One of the limitations of the studies selected for this review is that the interventions they applied and evaluated were not homogeneous, due to the diversity of ethical problems faced by clinical health workers. However, they all used actors or Simulated Patients. Another limitation was that none of them addressed the level of resources and training required for the implementation of the clinical simulation method.

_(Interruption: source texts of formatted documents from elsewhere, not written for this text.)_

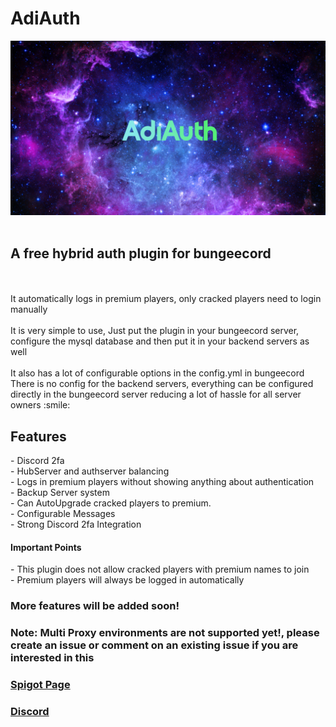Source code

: # AdiAuth
![logo](adiauth.png)
<br>
<br>
<h2>A <b>free</b> hybrid auth plugin for bungeecord</h2>
<br><br>
It automatically logs in premium players, only cracked players need to login manually
<br><br>
It is very simple to use, Just put the plugin in your bungeecord server, configure the mysql database and then put it in your backend servers as well
<br><br>
It also has a lot of configurable options in the config.yml in bungeecord
There is no config for the backend servers, everything can be configured directly in the bungeecord server reducing a lot of hassle for all server owners :smile:
<br>
<h2>Features</h2>
- Discord 2fa <br>
- HubServer and authserver balancing <br>
- Logs in premium players without showing anything about authentication <br>
- Backup Server system <br>
- Can AutoUpgrade cracked players to premium. <br>
- Configurable Messages <br>
- Strong Discord 2fa Integration <br>


<h4>Important Points</h4>
- This plugin does not allow cracked players with premium names to join
<br>
- Premium players will always be logged in automatically

<h3>More features will be added soon!</h3>
<h3> Note: Multi Proxy environments are not supported yet!, please create an issue or comment on an existing issue if you are interested in this</h3>

### [Spigot Page](https://www.spigotmc.org/resources/adiauth.95828/)
### [Discord](https://discord.gg/bYWxMysquM)
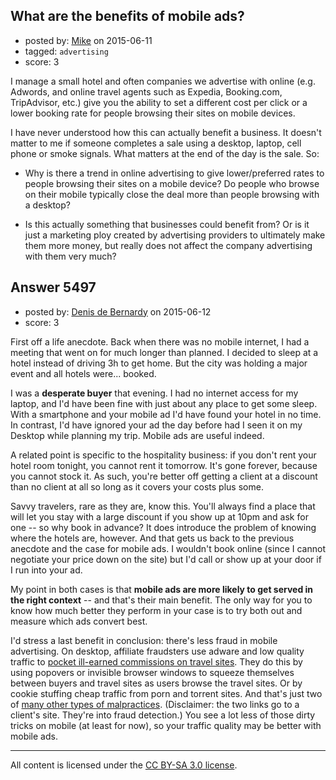 ## What are the benefits of mobile ads?

- posted by: [Mike](https://stackexchange.com/users/428729/mike) on 2015-06-11
- tagged: `advertising`
- score: 3

<p>I manage a small hotel and often companies we advertise with online (e.g. Adwords, and online travel agents such as Expedia, Booking.com, TripAdvisor, etc.) give you the ability to set a different cost per click or a lower booking rate for people browsing their sites on mobile devices.</p>

<p>I have never understood how this can actually benefit a business. It doesn't matter to me if someone completes a sale using a desktop, laptop, cell phone or smoke signals. What matters at the end of the day is the sale. So:</p>

<ul>
<li><p>Why is there a trend in online advertising to give lower/preferred rates to people browsing their sites on a mobile device? Do people who browse on their mobile typically close the deal more than people browsing with a desktop?</p></li>
<li><p>Is this actually something that businesses could benefit from? Or is it just a marketing ploy created by advertising providers to ultimately make them more money, but really does not affect the company advertising with them very much?</p></li>
</ul>



## Answer 5497

- posted by: [Denis de Bernardy](https://stackexchange.com/users/182468/denis-de-bernardy) on 2015-06-12
- score: 3

<p>First off a life anecdote. Back when there was no mobile internet, I had a meeting that went on for much longer than planned. I decided to sleep at a hotel instead of driving 3h to get home. But the city was holding a major event and all hotels were... booked.</p>

<p>I was a <strong>desperate buyer</strong> that evening. I had no internet access for my laptop, and I'd have been fine with just about any place to get some sleep. With a smartphone and your mobile ad I'd have found your hotel in no time. In contrast, I'd have ignored your ad the day before had I seen it on my Desktop while planning my trip. Mobile ads are useful indeed.</p>

<p>A related point is specific to the hospitality business: if you don't rent your hotel room tonight, you cannot rent it tomorrow. It's gone forever, because you cannot stock it. As such, you're better off getting a client at a discount than no client at all so long as it covers your costs plus some.</p>

<p>Savvy travelers, rare as they are, know this. You'll always find a place that will let you stay with a large discount if you show up at 10pm and ask for one -- so why book in advance? It does introduce the problem of knowing where the hotels are, however. And that gets us back to the previous anecdote and the case for mobile ads. I wouldn't book online (since I cannot negotiate your price down on the site) but I'd call or show up at your door if I run into your ad.</p>

<p>My point in both cases is that <strong>mobile ads are more likely to get served in the right context</strong> -- and that's their main benefit. The only way for you to know how much better they perform in your case is to try both out and measure which ads convert best.</p>

<p>I'd stress a last benefit in conclusion: there's less fraud in mobile advertising. On desktop, affiliate fraudsters use adware and low quality traffic to <a href="http://blog.enbrite.ly/?p=13" rel="nofollow">pocket ill-earned commissions on travel sites</a>. They do this by using popovers or invisible browser windows to squeeze themselves between buyers and travel sites as users browse the travel sites. Or by cookie stuffing cheap traffic from porn and torrent sites. And that's just two of <a href="http://blog.enbrite.ly/?p=102" rel="nofollow">many other types of malpractices</a>. (Disclaimer: the two links go to a client's site. They're into fraud detection.) You see a lot less of those dirty tricks on mobile (at least for now), so your traffic quality may be better with mobile ads.</p>




---

All content is licensed under the [CC BY-SA 3.0 license](https://creativecommons.org/licenses/by-sa/3.0/).

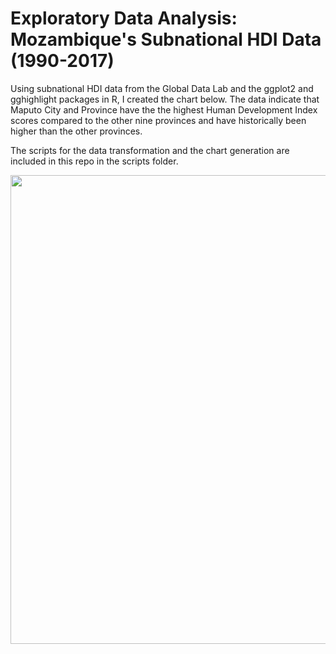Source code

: # Exploratory Data Analysis: Mozambique's Subnational HDI Data (1990-2017)

Using subnational HDI data from the Global Data Lab and the ggplot2 and gghighlight packages in R, I created the chart below. The data indicate that Maputo City and Province have the the highest Human Development Index scores compared to the other nine provinces and have historically been higher than the other provinces. 

The scripts for the data transformation and the chart generation are included in this repo in the scripts folder. 

<img src="https://github.com/annnvv/eda_subnational_HDI/blob/master/static/MOZ_HDI.png" width="750">


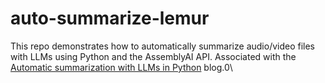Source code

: # auto-summarize-lemur

This repo demonstrates how to automatically summarize audio/video files with LLMs using Python and the AssemblyAI API. Associated with the [Automatic summarization with LLMs in Python](https://www.assemblyai.com/blog/automatic-summarization-llms-python/) blog.0\
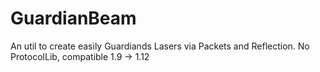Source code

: # GuardianBeam
An util to create easily Guardiands Lasers via Packets and Reflection. No ProtocolLib, compatible 1.9 -> 1.12

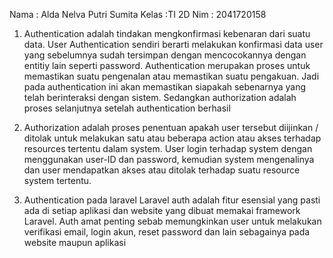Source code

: Nama    : Alda Nelva Putri Sumita
Kelas   :TI 2D
Nim     : 2041720158

1. Authentication adalah tindakan mengkonfirmasi kebenaran dari suatu data. User Authentication sendiri berarti melakukan konfirmasi data user yang sebelumnya sudah tersimpan dengan mencocokannya dengan entitiy lain seperti password.
Authentication merupakan proses untuk memastikan suatu pengenalan atau memastikan suatu pengakuan. Jadi pada authentication ini akan memastikan siapakah sebenarnya yang telah berinteraksi dengan sistem. Sedangkan authorization adalah proses selanjutnya setelah authentication berhasil

2. Authorization adalah proses penentuan apakah user tersebut diijinkan / ditolak untuk melakukan satu atau beberapa action atau akses terhadap resources tertentu dalam system. User login terhadap system dengan menggunakan user-ID dan password, kemudian system mengenalinya dan user mendapatkan akses atau ditolak terhadap suatu resource system tertentu.

3. Authentication pada laravel 
Laravel auth adalah fitur esensial yang pasti ada di setiap aplikasi dan website yang dibuat memakai framework Laravel. Auth amat penting sebab memungkinkan user untuk melakukan verifikasi email, login akun, reset password dan lain sebagainya pada website maupun aplikasi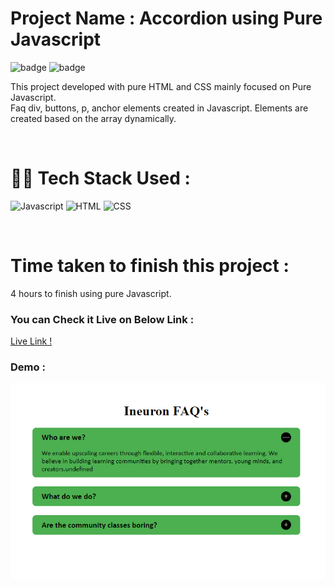 # Project Name : **Accordion using Pure Javascript** 
![badge](https://img.shields.io/badge/iNeuron-LCO-green) ![badge](https://img.shields.io/badge/Hitesh--Choudhary-Full%20Stack%20Javascript%20Course-orange)

This project developed with pure HTML and CSS mainly focused on Pure Javascript. <br/>
Faq div, buttons, p, anchor elements created in Javascript. Elements are created based on the array dynamically.

<br/>

# 👩‍💻 Tech Stack Used :

![Javascript](https://img.shields.io/badge/JavaScript-F7DF1E?style=for-the-badge&logo=javascript&logoColor=black) ![HTML](https://img.shields.io/badge/HTML5-E34F26?style=for-the-badge&logo=html5&logoColor=white) ![CSS](https://img.shields.io/badge/CSS-239120?&style=for-the-badge&logo=css3&logoColor=white) 

<br/>

# Time taken to finish this project :

4 hours to finish using pure Javascript.

### You can Check it Live on Below Link :

[Live Link !](https://accordion-pure-js.netlify.app/)

### Demo :

![App Image](https://github.com/anitha-nagadasarink/pure-js-accordion/blob/bbb5b2dc3b14b066155d984bd2fbda92e9e2786b/Image/demo.PNG)

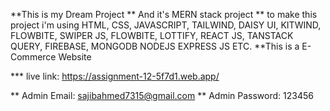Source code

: **This is my Dream Project 
** And it's MERN stack project
** to make this project i'm using HTML, CSS, JAVASCRIPT, TAILWIND, DAISY UI, KITWIND, FLOWBITE, SWIPER JS, FLOWBITE, LOTTIFY, REACT JS, TANSTACK QUERY, FIREBASE, MONGODB NODEJS EXPRESS JS ETC.
**This is a E-Commerce Website

*** live link: https://assignment-12-5f7d1.web.app/

** Admin Email: sajibahmed7315@gmail.com
** Admin Password: 123456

Although this literature review had some methodological limitations (e.g., it was not comprehensive, or systematic), it did reveal the low quantity and quality of the available evidence on this topic. The study results that were included in the review were for specific topics related to clinical ethics, and their evaluation periods were all short-term. While these results showed the use of clinical simulation as a tool for teaching clinical ethics was favorable for the primary study outcome, it should be noted that implementation of this method requires substantial resources, training, and systematization.

Conclusions

To date, few studies have evaluated the effectiveness of clinical simulation in teaching clinical ethics, and all of them have a very low quality of evidence. The 15 studies included in our review found that, in the short term, use of clinical simulation with Simulated Patients as a teaching method allows participants to identify, resolve, or analyze ethical problems, and therefore it seems advisable to incorporate it in teaching and evaluation curriculum for clinical ethics, when the required resources are available.

Notes

Conflicts of interest
The authors have completed the ICMJE conflict of interest declaration form and declare that they have not received funding for the realization of the article; they have not had financial relationships with organizations that might have interests in the published article over the last three years; and they do not have other relationships or activities that could influence the published article. Forms can be requested by contacting the corresponding author or the journal editor.

Funding
The authors declare that there were no sources of external financing.

From the editors
The original version of this manuscript was submitted in Spanish. The English translation was copyedited by the journal.